BADUNG, BALI EXPRESS - Unit Reskrim Polsek Mengwi menangkap seorang pria bernama I Kadek Wariana, 31, alias Dek Bola, setelah melakukan tindak kejahatan pencurian kendaraan bermotor (Curanmor), Rabu (18/11) lalu di sebuah toko di Desa Sading, Mengwi.
Kasubag Humas Polres Badung Iptu I Ketut Gede Oka Bawa menerangkan, awal kejadian ketika korban AA Ngurah Rudiana,24, pulang dari kondangan dan memarkir sepeda motornya di depan toko.
"Saat memarkir, korban langsung masuk ke kamar dan lupa untuk mencabut kunci sepeda motor tersebut," ungkap Iptu Oka.
Korban yang baru selesai mandi kemudian keluar melihat sepeda motor Scoopy DK 6845 JB miliknya sudah tidak ada. Korban kemudian melaporkan kehilangan tersebut ke Polsek Mengwi.
"Setelah menerima laporan dari korban, kami kemudian melakukan penyelidikan dan olah tempat kejadian perkara (TKP). Dari hasil pengumpulan keterangan di TKP, pelaku mengarah kepada seorang residivis I Kadek Wariana. Kami kemudian melacak keberadaan korban," ungkapnya lagi.

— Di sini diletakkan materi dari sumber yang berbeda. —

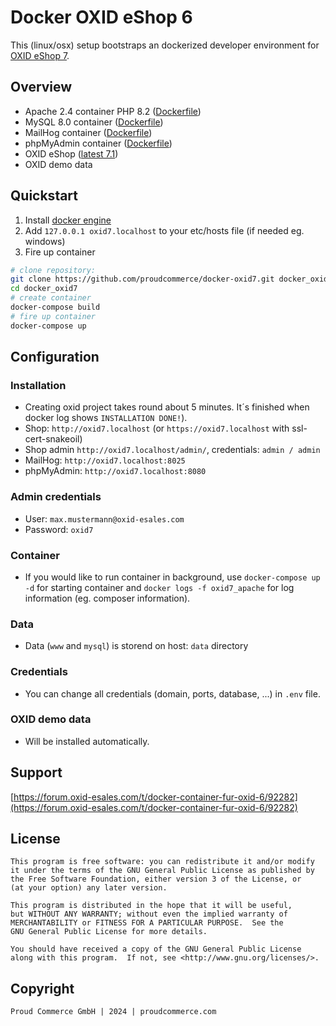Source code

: # Docker OXID eShop 6

This (linux/osx) setup bootstraps an dockerized developer environment for [OXID eShop 7](https://docs.oxid-esales.com/developer/en/7.1/).

## Overview

- Apache 2.4 container PHP 8.2 ([Dockerfile](container/apache/Dockerfile))
- MySQL 8.0 container ([Dockerfile](https://github.com/docker-library/mysql/blob/master/8.0/Dockerfile.debian))
- MailHog container ([Dockerfile](https://github.com/mailhog/MailHog/blob/master/Dockerfile))
- phpMyAdmin container ([Dockerfile](https://hub.docker.com/r/phpmyadmin/phpmyadmin/~/dockerfile/))
- OXID eShop ([latest 7.1](https://github.com/OXID-eSales/oxideshop_metapackage_ce/blob/b-7.1/composer.json))
- OXID demo data

## Quickstart
1. Install [docker engine](https://docs.docker.com/engine/installation/)
2. Add `127.0.0.1 oxid7.localhost` to your etc/hosts file (if needed eg. windows)
3. Fire up container
```bash
# clone repository:
git clone https://github.com/proudcommerce/docker-oxid7.git docker_oxid7
cd docker_oxid7
# create container
docker-compose build
# fire up container
docker-compose up
```
## Configuration

### Installation
- Creating oxid project takes round about 5 minutes. It´s finished when docker log shows `INSTALLATION DONE!`).
- Shop: `http://oxid7.localhost` (or `https://oxid7.localhost` with ssl-cert-snakeoil)
- Shop admin `http://oxid7.localhost/admin/`, credentials: `admin / admin`
- MailHog: `http://oxid7.localhost:8025`
- phpMyAdmin: `http://oxid7.localhost:8080`

### Admin credentials
- User: `max.mustermann@oxid-esales.com`
- Password: `oxid7`

### Container
- If you would like to run container in background, use `docker-compose up -d` for starting container and `docker logs -f oxid7_apache` for log information (eg. composer information).

### Data
- Data (`www` and `mysql`) is storend on host: `data` directory

### Credentials
- You can change all credentials (domain, ports, database, ...) in `.env` file.

### OXID demo data
- Will be installed automatically.

## Support

[https://forum.oxid-esales.com/t/docker-container-fur-oxid-6/92282](https://forum.oxid-esales.com/t/docker-container-fur-oxid-6/92282)

## License

    This program is free software: you can redistribute it and/or modify
    it under the terms of the GNU General Public License as published by
    the Free Software Foundation, either version 3 of the License, or
    (at your option) any later version.

    This program is distributed in the hope that it will be useful,
    but WITHOUT ANY WARRANTY; without even the implied warranty of
    MERCHANTABILITY or FITNESS FOR A PARTICULAR PURPOSE.  See the
    GNU General Public License for more details.

    You should have received a copy of the GNU General Public License
    along with this program.  If not, see <http://www.gnu.org/licenses/>.
    

## Copyright

	Proud Commerce GmbH | 2024 | proudcommerce.com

Setelah melakukan penyelidikan, Polisi berhasil melacak keberadaan Kadek Wariana alias Dek Bola yang ternyata sering berpindah menginap untuk bersembunyi dan mengelabui petugas.
"Pelaku ini memiliki kebiasaan berpindah hotel mulai dari Gerokgak, Tabanan, Mengwi dan Buluh Indah, Denpasar untuk mengelabui petugas," beber Iptu Oka.
Setelah disanggong hampir satu bulan, pada Rabu (17/12) Tim Opsnal Polsek Mengwi berhasil menangkap Dek Bola di Jalan By Pass Soekarno Tabanan, tepatnya di sebelah supermarket. "Setelah diinterogasi pelaku mengakui perbuatannya telah mencuri sepeda motor korban," ungkap Iptu Oka.
Setelah mencuri sepeda motor korban, Dek Bola ternyata menggadai sepeda motor tersebut didagang rongsokan di wilayah Abiansemal seharga Rp 1,7 juta. "Pelaku mengaku uang hasil gadaian tersebut digunakan untuk memenuhi kebutuhan sehari-hari," jelasnya lagi.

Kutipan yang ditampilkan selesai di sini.